A new life

 




We had all been waiting for the big announcement. Something that would take us forward. But after the Prime Minister had spoken, it seemed as if nothing was going to happen. And it did not at first – we are all still obeying the same lockdown rules. But on Monday there is to be a big change. The schools are opening. ‘Step One’ towards a new stage in our lives. It will not be quick; we cannot rush things.

We are all doing our best to keep going, but it is difficult. Four million of us are still shielding and according to my Government email I must await further instructions at the end of March. There will be no coffee or picnics outdoors for me and other shielders, we must move even more slowly.

Our newly planted seeds have been moving slowly too. At first nothing happened but then I read that they needed warmth. We put them in the airing cupboard amongst the curving pipes and the hot cylinder – carefully avoiding the newly washed clothes. It worked, and now we are back to trays of little plants on the dining room table. There are tomatoes, aubergines and peppers to nurture, and nothing will go to waste.

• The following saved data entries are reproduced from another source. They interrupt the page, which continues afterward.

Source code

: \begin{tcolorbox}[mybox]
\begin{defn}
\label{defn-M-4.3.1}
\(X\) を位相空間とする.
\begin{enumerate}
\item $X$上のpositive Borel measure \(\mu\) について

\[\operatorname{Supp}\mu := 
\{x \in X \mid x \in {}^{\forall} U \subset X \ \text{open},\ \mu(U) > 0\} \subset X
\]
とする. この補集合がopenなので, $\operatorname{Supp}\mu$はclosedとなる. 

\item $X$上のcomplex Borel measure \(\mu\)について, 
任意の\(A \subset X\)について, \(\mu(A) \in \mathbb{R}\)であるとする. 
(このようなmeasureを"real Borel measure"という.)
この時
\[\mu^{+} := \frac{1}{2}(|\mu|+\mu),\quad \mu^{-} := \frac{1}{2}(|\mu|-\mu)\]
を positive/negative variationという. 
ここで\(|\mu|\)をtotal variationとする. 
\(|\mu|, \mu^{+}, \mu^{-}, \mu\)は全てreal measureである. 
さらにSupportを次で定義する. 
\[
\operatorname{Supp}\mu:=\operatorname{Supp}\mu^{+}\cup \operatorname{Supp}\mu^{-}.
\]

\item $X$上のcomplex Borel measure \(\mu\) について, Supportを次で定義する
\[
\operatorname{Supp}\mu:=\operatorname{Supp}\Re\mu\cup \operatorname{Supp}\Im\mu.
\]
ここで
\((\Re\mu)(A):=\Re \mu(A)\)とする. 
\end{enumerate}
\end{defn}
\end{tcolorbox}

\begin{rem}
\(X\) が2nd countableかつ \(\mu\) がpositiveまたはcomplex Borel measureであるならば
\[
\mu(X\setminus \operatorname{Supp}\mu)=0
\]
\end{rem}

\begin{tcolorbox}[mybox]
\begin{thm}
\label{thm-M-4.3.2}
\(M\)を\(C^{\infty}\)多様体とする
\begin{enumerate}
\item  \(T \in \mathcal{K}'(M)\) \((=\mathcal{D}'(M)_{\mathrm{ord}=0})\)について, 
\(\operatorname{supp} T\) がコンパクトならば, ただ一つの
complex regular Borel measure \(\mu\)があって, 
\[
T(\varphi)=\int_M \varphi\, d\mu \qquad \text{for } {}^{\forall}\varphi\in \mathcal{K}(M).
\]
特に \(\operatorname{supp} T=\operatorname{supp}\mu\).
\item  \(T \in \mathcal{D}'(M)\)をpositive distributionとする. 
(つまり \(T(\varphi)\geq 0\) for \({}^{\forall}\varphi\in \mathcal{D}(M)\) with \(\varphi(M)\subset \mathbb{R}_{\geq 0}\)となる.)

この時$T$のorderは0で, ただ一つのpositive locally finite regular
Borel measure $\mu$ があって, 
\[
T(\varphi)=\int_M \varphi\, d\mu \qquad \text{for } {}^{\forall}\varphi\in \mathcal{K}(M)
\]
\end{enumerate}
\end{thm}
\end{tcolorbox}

It has been hard in lockdown to make sure that we do not waste things, but recycling is difficult without the charity shops and centres that will take our unwanted goods. I was surprised though, when I drove to a medical appointment, to see two large tyres discarded in the ditch on our lane. Then at the end of the road I saw a settee dumped in the field gateway. It is a problem all over the country and I have read about volunteer groups, litter picking, in various places in Shropshire. But who will take that settee? When we begin our new life out of lockdown, we really do need to have our countryside safe and welcoming. Everything is waking up to spring and I am looking forward to that.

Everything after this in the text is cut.